GitHub - fvgm-spec/airbyte-md-hackaton: This repository is intended to store the material for Airbyte MotherDuck Hackaton

Complete ETL pipeline using Airbyte Mother Duck connector

The Dataset

The dataset used for this project is a synthetic one generated using the versatile Python Faker module, it basically sets a FinancialProvider class to generate multiple investment_types, transaction_types and risk_profiles for further analysis by the end users in the UI that will be implemented using Evidence.

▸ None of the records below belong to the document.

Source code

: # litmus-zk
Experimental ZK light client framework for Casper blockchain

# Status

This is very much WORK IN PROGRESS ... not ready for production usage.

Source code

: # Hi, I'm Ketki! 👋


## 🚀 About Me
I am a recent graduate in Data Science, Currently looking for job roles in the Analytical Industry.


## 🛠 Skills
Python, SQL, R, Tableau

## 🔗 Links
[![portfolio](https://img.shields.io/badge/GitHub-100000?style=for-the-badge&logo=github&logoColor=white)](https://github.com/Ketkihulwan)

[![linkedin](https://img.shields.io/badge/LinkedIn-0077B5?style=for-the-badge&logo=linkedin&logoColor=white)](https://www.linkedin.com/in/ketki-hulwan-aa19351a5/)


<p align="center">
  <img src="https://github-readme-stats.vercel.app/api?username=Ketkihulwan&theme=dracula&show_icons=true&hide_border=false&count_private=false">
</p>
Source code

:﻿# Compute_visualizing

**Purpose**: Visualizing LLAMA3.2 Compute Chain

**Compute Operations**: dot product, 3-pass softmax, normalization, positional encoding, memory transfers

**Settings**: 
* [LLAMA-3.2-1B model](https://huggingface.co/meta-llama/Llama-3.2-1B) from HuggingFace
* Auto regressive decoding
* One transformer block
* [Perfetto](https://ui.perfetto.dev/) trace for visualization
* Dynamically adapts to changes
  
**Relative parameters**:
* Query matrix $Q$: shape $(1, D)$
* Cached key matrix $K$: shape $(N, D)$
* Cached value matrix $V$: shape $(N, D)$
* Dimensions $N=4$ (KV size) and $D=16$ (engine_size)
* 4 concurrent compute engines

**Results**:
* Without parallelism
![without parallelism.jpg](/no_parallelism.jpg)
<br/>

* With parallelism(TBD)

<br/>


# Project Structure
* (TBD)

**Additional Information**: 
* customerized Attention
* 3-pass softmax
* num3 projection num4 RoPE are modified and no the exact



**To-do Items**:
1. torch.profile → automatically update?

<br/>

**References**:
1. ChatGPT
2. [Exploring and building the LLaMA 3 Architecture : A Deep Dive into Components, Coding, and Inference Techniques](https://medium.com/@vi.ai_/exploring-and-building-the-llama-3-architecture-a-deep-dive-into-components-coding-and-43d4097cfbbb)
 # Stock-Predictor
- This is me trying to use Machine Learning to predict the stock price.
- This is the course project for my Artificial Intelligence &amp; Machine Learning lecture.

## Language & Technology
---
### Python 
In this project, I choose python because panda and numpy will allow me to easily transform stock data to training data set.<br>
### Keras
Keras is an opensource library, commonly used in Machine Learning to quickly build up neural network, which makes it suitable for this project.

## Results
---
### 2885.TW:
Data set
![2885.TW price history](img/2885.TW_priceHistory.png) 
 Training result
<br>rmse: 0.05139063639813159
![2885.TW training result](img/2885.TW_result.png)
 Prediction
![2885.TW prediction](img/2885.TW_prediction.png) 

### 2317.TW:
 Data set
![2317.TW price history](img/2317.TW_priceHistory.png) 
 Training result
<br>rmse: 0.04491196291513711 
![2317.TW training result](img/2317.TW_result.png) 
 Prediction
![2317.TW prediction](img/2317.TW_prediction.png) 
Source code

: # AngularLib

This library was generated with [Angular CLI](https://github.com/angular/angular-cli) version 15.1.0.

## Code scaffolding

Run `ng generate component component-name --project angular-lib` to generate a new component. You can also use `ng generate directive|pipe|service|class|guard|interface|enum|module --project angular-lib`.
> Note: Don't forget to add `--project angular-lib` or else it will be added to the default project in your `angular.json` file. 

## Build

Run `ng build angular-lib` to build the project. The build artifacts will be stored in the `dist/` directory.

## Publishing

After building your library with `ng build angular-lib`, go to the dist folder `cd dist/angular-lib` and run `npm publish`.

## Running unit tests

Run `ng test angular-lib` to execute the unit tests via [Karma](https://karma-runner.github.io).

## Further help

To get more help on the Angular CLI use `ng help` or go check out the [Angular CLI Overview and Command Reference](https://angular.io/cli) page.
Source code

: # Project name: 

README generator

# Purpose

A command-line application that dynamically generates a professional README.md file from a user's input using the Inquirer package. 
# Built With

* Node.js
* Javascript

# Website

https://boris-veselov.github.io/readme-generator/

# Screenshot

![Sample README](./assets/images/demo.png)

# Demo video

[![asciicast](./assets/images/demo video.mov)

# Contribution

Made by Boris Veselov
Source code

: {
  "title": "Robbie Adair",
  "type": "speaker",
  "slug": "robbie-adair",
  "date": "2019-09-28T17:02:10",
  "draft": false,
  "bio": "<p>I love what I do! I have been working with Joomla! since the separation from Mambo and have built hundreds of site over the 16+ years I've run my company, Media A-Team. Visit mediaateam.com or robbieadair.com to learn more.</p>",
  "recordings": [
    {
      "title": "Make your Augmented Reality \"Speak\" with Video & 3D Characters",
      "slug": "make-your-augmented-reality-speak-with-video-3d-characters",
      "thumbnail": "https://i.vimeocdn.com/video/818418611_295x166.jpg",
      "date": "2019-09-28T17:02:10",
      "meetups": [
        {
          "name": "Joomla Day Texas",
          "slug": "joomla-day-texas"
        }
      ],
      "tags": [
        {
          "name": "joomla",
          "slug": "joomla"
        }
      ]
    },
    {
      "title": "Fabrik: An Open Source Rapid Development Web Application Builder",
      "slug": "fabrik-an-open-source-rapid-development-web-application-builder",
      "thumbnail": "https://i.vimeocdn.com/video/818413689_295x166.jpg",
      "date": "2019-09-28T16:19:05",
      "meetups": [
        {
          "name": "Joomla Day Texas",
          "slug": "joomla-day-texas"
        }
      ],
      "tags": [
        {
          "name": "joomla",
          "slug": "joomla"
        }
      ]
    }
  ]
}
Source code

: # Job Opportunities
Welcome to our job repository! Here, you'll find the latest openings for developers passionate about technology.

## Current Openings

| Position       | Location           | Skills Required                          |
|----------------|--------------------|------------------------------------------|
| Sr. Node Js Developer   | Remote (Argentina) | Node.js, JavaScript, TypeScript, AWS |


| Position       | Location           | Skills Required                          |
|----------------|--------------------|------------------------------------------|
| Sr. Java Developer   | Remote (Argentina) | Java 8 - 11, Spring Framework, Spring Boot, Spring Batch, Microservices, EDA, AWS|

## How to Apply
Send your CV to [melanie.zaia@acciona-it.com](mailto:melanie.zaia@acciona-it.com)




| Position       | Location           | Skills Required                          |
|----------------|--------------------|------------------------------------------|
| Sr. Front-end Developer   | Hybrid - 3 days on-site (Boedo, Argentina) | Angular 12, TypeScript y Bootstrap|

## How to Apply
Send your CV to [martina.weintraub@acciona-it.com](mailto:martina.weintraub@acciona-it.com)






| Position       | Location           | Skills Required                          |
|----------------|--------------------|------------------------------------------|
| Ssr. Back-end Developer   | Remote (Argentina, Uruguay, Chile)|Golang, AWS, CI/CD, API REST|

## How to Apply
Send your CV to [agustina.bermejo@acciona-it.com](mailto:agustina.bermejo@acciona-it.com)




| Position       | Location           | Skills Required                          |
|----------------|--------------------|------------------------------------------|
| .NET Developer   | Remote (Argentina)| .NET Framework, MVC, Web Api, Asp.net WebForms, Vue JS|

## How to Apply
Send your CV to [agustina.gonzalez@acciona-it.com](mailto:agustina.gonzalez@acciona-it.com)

Bellow is a sample of the data_generator.py script that generates synthetic financial datasets. The generator creates interconnected CSV files containing customers information, accounts, transactions, and investments.:

import faker
from faker.providers import BaseProvider
import pandas as pd
import random
import uuid
import argparse
import os
from datetime import date

class FinancialProvider(BaseProvider):
    def investment_type(self):
        """Generate a realistic investment type."""
        return random.choice([
            'Stocks', 'Bonds', 'Mutual Funds', 'ETFs', 
            'Cryptocurrency', 'Real Estate Investment Trust', 
            'Commodities', 'Government Bonds'
        ])
    
    def transaction_type(self):
        """Generate a transaction type."""
        return random.choice([
            'Deposit', 'Withdrawal', 'Transfer', 
            'Purchase', 'Sale', 'Dividend Reinvestment'
        ])
    
    def risk_profile(self):
        """Generate an investment risk profile."""
        return random.choice([
            'Low Risk', 'Medium Risk', 'High Risk', 
            'Aggressive', 'Conservative', 'Balanced'
        ])

Features

The script generates 4 related datasets:
- Customers (including demographics, income, credit score)
- Accounts (types, risk profiles)
- Transactions (deposits, withdrawals, purchases)
- Investments (types, amounts, sectors)
Creates UUID-based relationships between tables
Uses realistic fake data for names, emails, and locations
Organizes output in date-based directory structure

Installation

pip install faker pandas

Usage

python generator.py --num_customers 100 --num_transactions 200 --output_data generated_data

Arguments

--num_customers: Number of customers to generate (default: 100)
--num_transactions: Number of transactions to generate (default: 200)
--output_data: Directory to save generated CSV files (default: 'generated_data')

Output Structure

generated_data/
└── YYYY-MM-DD/
    ├── customers.csv
    ├── accounts.csv
    ├── transactions.csv
    └── investments.csv

Data Schema

customers.csv

customer_id (UUID)
customer_name
customer_email
customer_age (18-75)
annual_income ($20k-$500k)
credit_score (300-850)
country
city

accounts.csv

account_id (UUID)
customer_id (UUID)
account_type
risk_profile
opening_date

The Workflow

I wanted to create a standalone workflow that generate each a of datasets required for the project in a daily basis, so GitHub Actions is ideal for this purpose, it can be set as an automated system that can run in a cron based schedule, and finally store the generated daily data in AWS S3.

System Overview

Daily generation of financial datasets (customers, accounts, transactions, investments)
Random variation in data volume
Automatic upload to AWS S3
Manual trigger option via workflow_dispatch

Features

Monitoring/Maintenance: Built-in logging, execution history, error notifications, easy workflow modifications via email.
Infrastructure Benefits: Free for public repositories, no need for dedicated servers, built-in secret management.
Automation: Scheduled execution (cron: '0 0 * * *'), manual triggers via workflow_dispatch, environment setup automation, dependency management.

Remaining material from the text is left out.